→ Problem: Below are some records. Print exactly the lines between the one holding "#### 8.4.2.1 Online" and the one holding "CMAQ will read", inclusive, and nothing else.

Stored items
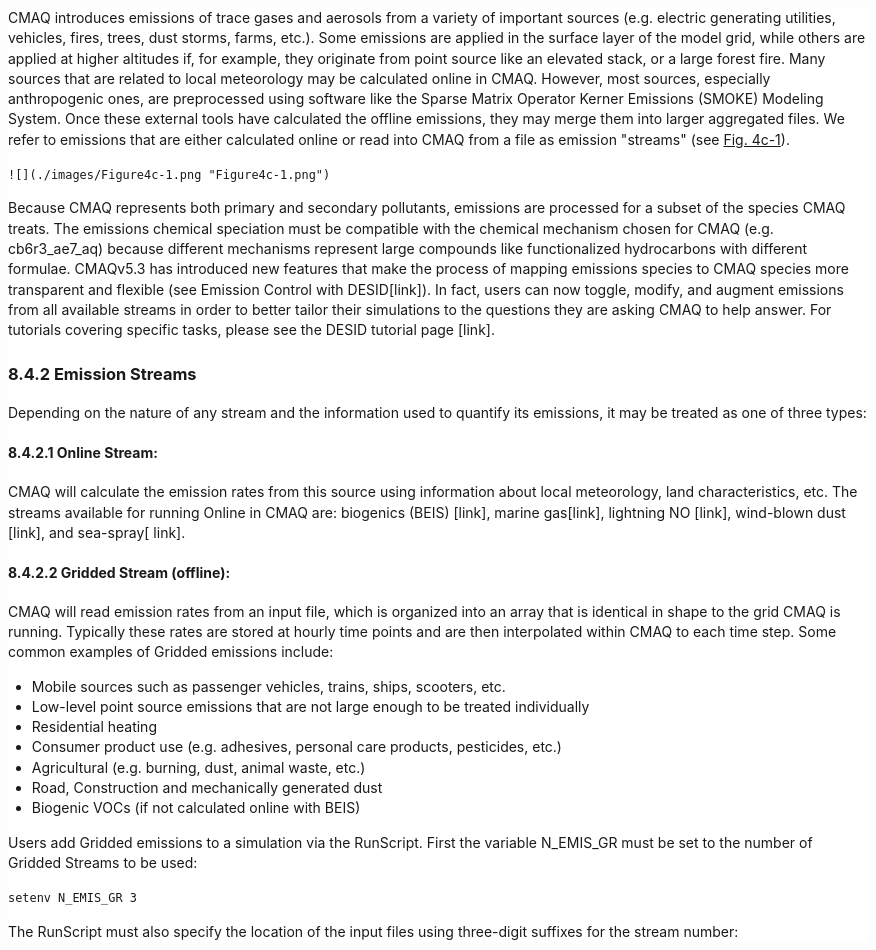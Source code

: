 CMAQ introduces emissions of trace gases and aerosols from a variety of important sources (e.g. electric generating utilities, vehicles, fires, trees, dust storms, farms, etc.). Some emissions are applied in the surface layer of the model grid, while others are applied at higher altitudes if, for example, they originate from point source like an elevated stack, or a large forest fire. Many sources that are related to local meteorology may be calculated online in CMAQ. However, most sources, especially anthropogenic ones, are preprocessed using software like the Sparse Matrix Operator Kerner Emissions (SMOKE) Modeling System. Once these external tools have calculated the offline emissions, they may merge them into larger aggregated files. We refer to emissions that are either calculated online or read into CMAQ from a file as emission "streams" (see [Fig. 4c-1](#Figure4c-1)).

<a id=Figure4c-1></a>
``![](./images/Figure4c-1.png "Figure4c-1.png")``

Because CMAQ represents both primary and secondary pollutants, emissions are processed for a subset of the species CMAQ treats. The emissions chemical speciation must be compatible with the chemical mechanism chosen for CMAQ (e.g. cb6r3_ae7_aq) because different mechanisms represent large compounds like functionalized hydrocarbons with different formulae. CMAQv5.3 has introduced new features that make the process of mapping emissions species to CMAQ species more transparent and flexible (see Emission Control with DESID[link]). In fact, users can now toggle, modify, and augment emissions from all available streams in order to better tailor their simulations to the questions they are asking CMAQ to help answer. For tutorials covering specific tasks, please see the DESID tutorial page [link].

### 8.4.2 Emission Streams
Depending on the nature of any stream and the information used to quantify its emissions, it may be treated as one of three types:

#### 8.4.2.1 Online Stream:
CMAQ will calculate the emission rates from this source using information about local meteorology, land characteristics, etc. The streams available for running Online in CMAQ are: biogenics (BEIS) [link], marine gas[link], lightning NO [link], wind-blown dust [link], and sea-spray[ link].

#### 8.4.2.2 Gridded Stream (offline):
CMAQ will read emission rates from an input file, which is organized into an array that is identical in shape to the grid CMAQ is running. Typically these rates are stored at hourly time points and are then interpolated within CMAQ to each time step. Some common examples of Gridded emissions include:

- Mobile sources such as passenger vehicles, trains, ships, scooters, etc.
- Low-level point source emissions that are not large enough to be treated individually
- Residential heating
- Consumer product use (e.g. adhesives, personal care products, pesticides, etc.)
- Agricultural (e.g. burning, dust, animal waste, etc.)
- Road, Construction and mechanically generated dust
- Biogenic VOCs (if not calculated online with BEIS)

Users add Gridded emissions to a simulation via the RunScript. First the variable N_EMIS_GR must be set to the number of Gridded Streams to be used:

```
setenv N_EMIS_GR 3
```

The RunScript must also specify the location of the input files using three-digit suffixes for the stream number:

→ Your solution:
#### 8.4.2.1 Online Stream:
CMAQ will calculate the emission rates from this source using information about local meteorology, land characteristics, etc. The streams available for running Online in CMAQ are: biogenics (BEIS) [link], marine gas[link], lightning NO [link], wind-blown dust [link], and sea-spray[ link].

#### 8.4.2.2 Gridded Stream (offline):
CMAQ will read emission rates from an input file, which is organized into an array that is identical in shape to the grid CMAQ is running. Typically these rates are stored at hourly time points and are then interpolated within CMAQ to each time step. Some common examples of Gridded emissions include:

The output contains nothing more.